Similarly, I too so deeply appreciate the nourishment provided by the devoted Jungian scholar, Marie Louise Von Franz (1915-1998) in On Dreams and Death (Shambala Publications, Inc. 1986) that I would like to share some of the strengthening ideas, dreams and images that have satisfied my own cravings, especially in this time of global challenge.
Let me begin with a dream of an analysand of Von Franz:
She was at a garden party where many people were standing around on a lawn.
Jung was among them. He was wearing a strange outfit: in front his jacket and
trousers were bright green; in the back they were black. Then she saw a black
wall which had a hole cut out of it in exactly the same shape as Jung’s stature.
Jung suddenly stepped into this hole, and now all that one could see was a
complete black surface, although everyone knew he was still there. Then the
dreamer looked at herself and discovered that she, too, was wearing such clothes,
green in front and black behind. (Pg. 155)
Marie Louise von Franz encourages personal growth – and promises important rewards of increased consciousness. It is our very thoughts, ideas, new attitudes, deeper understandings, in other words - our constructed character, that, at death, part from the course material body, a container it no longer needs since it has, by its own effort to individuate, created a new receptacle. The meaty returns of our own brave hunting adventures contribute to our own ‘subtle body’. She suggests that it is this subtle body that joins with the individual’s soul spirit to become part of the vast collective unconscious. Is the essential goodness of each person carried forward after death?
Is character development the subtle body evolution that, in death, gives birth to us?
Marie Louise Von Franz advises we meet death consciously. One way of doing this is to play the spiritual game of “letting go” of resentments, agenda, will and control.
This may feel like death at first – but soon, the Wisdom of Life surprises. Sometimes it is the peace found in acceptance. And then to do the next right thing while we wait, a kind of physical prayer, an act of trust even if that is cleaning the bathroom or making a soup or just lying down on the couch and bravely feeling our feelings.
There’s much work in tearing ourselves away from the approval we exchange for truth and reality. Von Franz supplies the following dream of a man who had been unhappily married but who had tried all his life to maintain his marriage according to conventional Christian standards:
Rather than cowering uselessly behind a belief that we are insignificant and unworthy in the grand scheme of things, we can view ourselves as critically important and essential participants in the shaping of not only our own immediate futures, but our eternal ones.
Jung said that to the degree we do not participate in this Divine Awakening work, in becoming the best we can be, then to that very same degree does the Divine Self remain unrevealed – and the world unevolved forever.
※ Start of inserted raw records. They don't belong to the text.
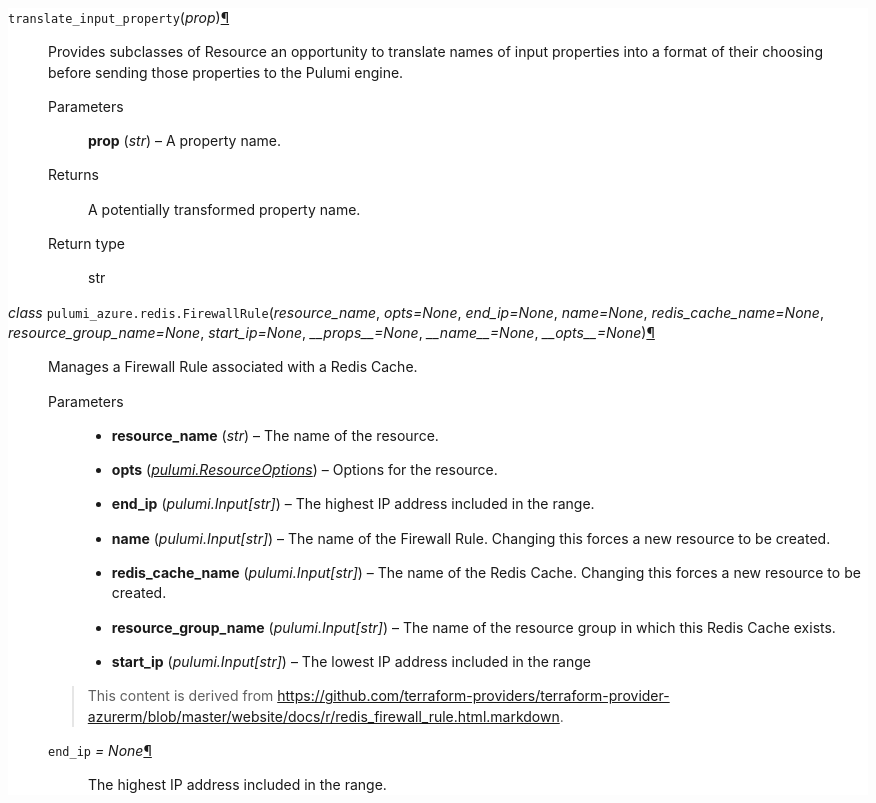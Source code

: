<dl class="method">
<dt id="pulumi_azure.redis.Cache.translate_input_property">
<code class="sig-name descname">translate_input_property</code><span class="sig-paren">(</span><em class="sig-param">prop</em><span class="sig-paren">)</span><a class="headerlink" href="#pulumi_azure.redis.Cache.translate_input_property" title="Permalink to this definition">¶</a></dt>
<dd><p>Provides subclasses of Resource an opportunity to translate names of input properties into
a format of their choosing before sending those properties to the Pulumi engine.</p>
<dl class="field-list simple">
<dt class="field-odd">Parameters</dt>
<dd class="field-odd"><p><strong>prop</strong> (<em>str</em>) – A property name.</p>
</dd>
<dt class="field-even">Returns</dt>
<dd class="field-even"><p>A potentially transformed property name.</p>
</dd>
<dt class="field-odd">Return type</dt>
<dd class="field-odd"><p>str</p>
</dd>
</dl>
</dd></dl>

</dd></dl>

<dl class="class">
<dt id="pulumi_azure.redis.FirewallRule">
<em class="property">class </em><code class="sig-prename descclassname">pulumi_azure.redis.</code><code class="sig-name descname">FirewallRule</code><span class="sig-paren">(</span><em class="sig-param">resource_name</em>, <em class="sig-param">opts=None</em>, <em class="sig-param">end_ip=None</em>, <em class="sig-param">name=None</em>, <em class="sig-param">redis_cache_name=None</em>, <em class="sig-param">resource_group_name=None</em>, <em class="sig-param">start_ip=None</em>, <em class="sig-param">__props__=None</em>, <em class="sig-param">__name__=None</em>, <em class="sig-param">__opts__=None</em><span class="sig-paren">)</span><a class="headerlink" href="#pulumi_azure.redis.FirewallRule" title="Permalink to this definition">¶</a></dt>
<dd><p>Manages a Firewall Rule associated with a Redis Cache.</p>
<dl class="field-list simple">
<dt class="field-odd">Parameters</dt>
<dd class="field-odd"><ul class="simple">
<li><p><strong>resource_name</strong> (<em>str</em>) – The name of the resource.</p></li>
<li><p><strong>opts</strong> (<a class="reference internal" href="../../pulumi/#pulumi.ResourceOptions" title="pulumi.ResourceOptions"><em>pulumi.ResourceOptions</em></a>) – Options for the resource.</p></li>
<li><p><strong>end_ip</strong> (<em>pulumi.Input</em><em>[</em><em>str</em><em>]</em>) – The highest IP address included in the range.</p></li>
<li><p><strong>name</strong> (<em>pulumi.Input</em><em>[</em><em>str</em><em>]</em>) – The name of the Firewall Rule. Changing this forces a new resource to be created.</p></li>
<li><p><strong>redis_cache_name</strong> (<em>pulumi.Input</em><em>[</em><em>str</em><em>]</em>) – The name of the Redis Cache. Changing this forces a new resource to be created.</p></li>
<li><p><strong>resource_group_name</strong> (<em>pulumi.Input</em><em>[</em><em>str</em><em>]</em>) – The name of the resource group in which this Redis Cache exists.</p></li>
<li><p><strong>start_ip</strong> (<em>pulumi.Input</em><em>[</em><em>str</em><em>]</em>) – The lowest IP address included in the range</p></li>
</ul>
</dd>
</dl>
<blockquote>
<div><p>This content is derived from <a class="reference external" href="https://github.com/terraform-providers/terraform-provider-azurerm/blob/master/website/docs/r/redis_firewall_rule.html.markdown">https://github.com/terraform-providers/terraform-provider-azurerm/blob/master/website/docs/r/redis_firewall_rule.html.markdown</a>.</p>
</div></blockquote>
<dl class="attribute">
<dt id="pulumi_azure.redis.FirewallRule.end_ip">
<code class="sig-name descname">end_ip</code><em class="property"> = None</em><a class="headerlink" href="#pulumi_azure.redis.FirewallRule.end_ip" title="Permalink to this definition">¶</a></dt>
<dd><p>The highest IP address included in the range.</p>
Finally, the thrill of the following passage from the architect Stefan von Janovich, someone who died and then was revived:
One of the great discoveries I made during death…was the oscillation principle…
Since that time “God” represents, for me, a source of primal energy, inexhaustible
and timeless, continually radiating energy, absorbing energy and constantly
pulsating … Different worlds are formed from different oscillations;
the frequencies determine the differences… Therefore it is possible for different
worlds to exist simultaneously in the same place, since the oscillations
that do not correspond with each other also do not influence themselves….
Thus birth and death can be understood as events in which, from one
oscillation frequency – and therefore from one world – we come into another.
(Pg.147)
Right now we are hunting for the inner gifts to contribute to the vast spiritual fund of conscious cosmic energy. Like the elder in Mistissini, we shall gladly leave only bald bones behind; happy with the nourishment we have been given, nothing wasted.